O desfile mais frustante do ano foi da Unidos da Tijuca. Mesmo com os rumores sobre atraso no barracão tijucano, o fato de ser o retorno de Paulo Barros na escola que o consagrou, nos fez acreditar que esses boatos cairiam por terra. Porém, o que se viu, foram carros mal resolvidos, pouco criativos, com ferragem aparente. No último carro, os componentes estavam só com a blusa do enredo 2020 e short branco. O artifício para falar da arquitetura mundial foi usar módulos cenográficos, reproduzindo monumentos famosos. No nosso setor, a luzes da comissão de frente funcionaram muito bem, o que não ocorreu nos setores seguintes. E o samba, tão elogiado, não teve o rendimento esperado.
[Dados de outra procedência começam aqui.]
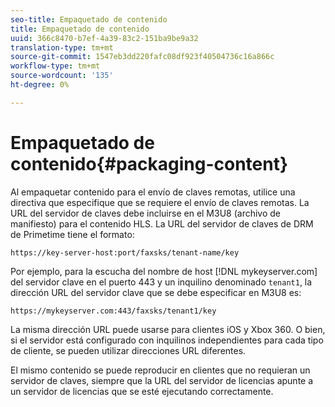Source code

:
```yaml
---
seo-title: Empaquetado de contenido
title: Empaquetado de contenido
uuid: 366c8470-b7ef-4a39-83c2-151ba9be9a32
translation-type: tm+mt
source-git-commit: 1547eb3dd220fafc08df923f40504736c16a866c
workflow-type: tm+mt
source-wordcount: '135'
ht-degree: 0%

---
```



# Empaquetado de contenido{#packaging-content}

Al empaquetar contenido para el envío de claves remotas, utilice una directiva que especifique que se requiere el envío de claves remotas. La URL del servidor de claves debe incluirse en el M3U8 (archivo de manifiesto) para el contenido HLS. La URL del servidor de claves de DRM de Primetime tiene el formato:

```
https://key-server-host:port/faxsks/tenant-name/key
```

Por ejemplo, para la escucha del nombre de host [!DNL mykeyserver.com] del servidor clave en el puerto 443 y un inquilino denominado `tenant1`, la dirección URL del servidor clave que se debe especificar en M3U8 es:

```
https://mykeyserver.com:443/faxsks/tenant1/key
```

La misma dirección URL puede usarse para clientes iOS y Xbox 360. O bien, si el servidor está configurado con inquilinos independientes para cada tipo de cliente, se pueden utilizar direcciones URL diferentes.

El mismo contenido se puede reproducir en clientes que no requieran un servidor de claves, siempre que la URL del servidor de licencias apunte a un servidor de licencias que se esté ejecutando correctamente.
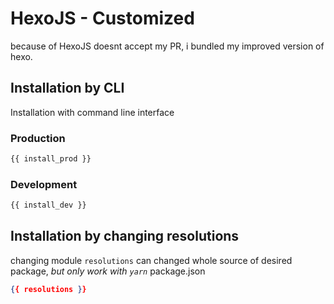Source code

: # HexoJS - Customized
because of HexoJS doesnt accept my PR, i bundled my improved version of hexo.

## Installation by CLI
Installation with command line interface

### Production

```bash
{{ install_prod }}
```

### Development

```bash
{{ install_dev }}
```

## Installation by changing resolutions
changing module `resolutions` can changed whole source of desired package, _but only work with `yarn`_
package.json
```json
{{ resolutions }}
```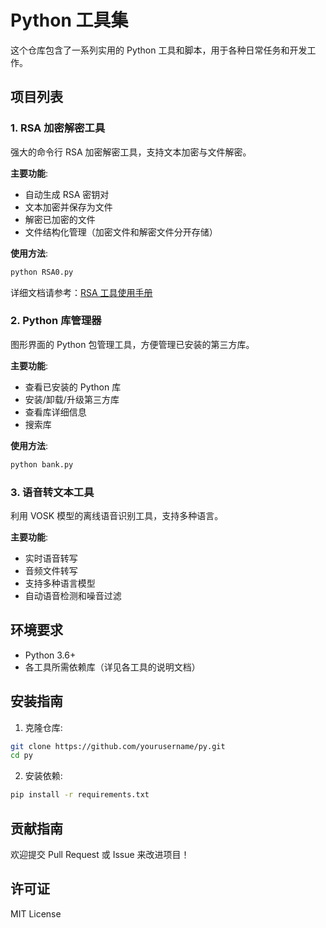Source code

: # Python 工具集

这个仓库包含了一系列实用的 Python 工具和脚本，用于各种日常任务和开发工作。

## 项目列表

### 1. RSA 加密解密工具

强大的命令行 RSA 加密解密工具，支持文本加密与文件解密。

**主要功能**:

- 自动生成 RSA 密钥对
- 文本加密并保存为文件
- 解密已加密的文件
- 文件结构化管理（加密文件和解密文件分开存储）

**使用方法**:

```bash
python RSA0.py
```

详细文档请参考：[RSA 工具使用手册](RSAReady_Manual.md)

### 2. Python 库管理器

图形界面的 Python 包管理工具，方便管理已安装的第三方库。

**主要功能**:

- 查看已安装的 Python 库
- 安装/卸载/升级第三方库
- 查看库详细信息
- 搜索库

**使用方法**:

```bash
python bank.py
```

### 3. 语音转文本工具

利用 VOSK 模型的离线语音识别工具，支持多种语言。

**主要功能**:

- 实时语音转写
- 音频文件转写
- 支持多种语言模型
- 自动语音检测和噪音过滤

## 环境要求

- Python 3.6+
- 各工具所需依赖库（详见各工具的说明文档）

## 安装指南

1. 克隆仓库:

```bash
git clone https://github.com/yourusername/py.git
cd py
```

2. 安装依赖:

```bash
pip install -r requirements.txt
```

## 贡献指南

欢迎提交 Pull Request 或 Issue 来改进项目！

## 许可证

MIT License

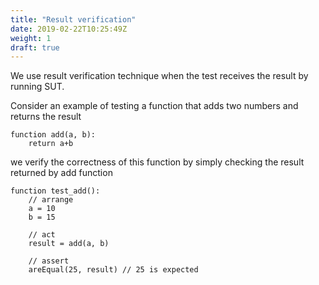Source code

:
 ```yaml
---
title: "Result verification"
date: 2019-02-22T10:25:49Z
weight: 1
draft: true
---
```


We use result verification technique when the test receives the result by running SUT. 

Consider an example of testing a function that adds two numbers and returns the result

```
function add(a, b):
    return a+b
```

we verify the correctness of this function by simply checking the result returned by add function

```
function test_add():
    // arrange
    a = 10
    b = 15

    // act
    result = add(a, b)

    // assert
    areEqual(25, result) // 25 is expected

```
Deve brigar para não cair e não será surpresa se isso acontecer.

Foto: Cláudio Pimenta

Logo depois, vinha o desfile mais aguardado da noite. A Mocidade prestou uma justa homenagem à cantora Elza Soares,  que além de ter nascido em Padre Miguel, vive um caso de amor com a escola há décadas. A comissão de frente foi um dos pontos altos desse desfile, com a imagem da artista surgindo em um holograma. Os carros não eram brilhantes, mas passavam bem a narrativa, diferente das fantasias que eram bem inferiores e de concepção ruim. O excelente samba também não aconteceu, pois o andamento da bateria estava muito para trás. O desfile, que estava bem morno, só explodiu na passagem de Elza no carro que representava a fartura em meio ao Planeta Fome. Pode brigar pelo título, mas poderia ter sido melhor o desfile.

 

Foto: Cláudio Pimenta

Os desfiles de segunda foram encerrados pela poderosa Beija-Flor, que voltou a fazer um desfile forte, grandioso, apesar do enredo muito vasto sobre as ruas. O samba também poderia ter tido um desempenho melhor. A comissão de frente com um exu com um estilo próximo a gangues de Nova York foi confusa e destoou de todo o conjunto da escola. Apesar de ter feito um desfile muito correto, não acredito que mereça o título.

Após essas duas noites de carnaval, está muito difícil de cravar quem sairá com o título, mas tenho minhas favoritas: Viradouro, Mocidade e Portela. Já Grande Rio, Vila Isabel, Mangueira e Beija-Flor correm por fora.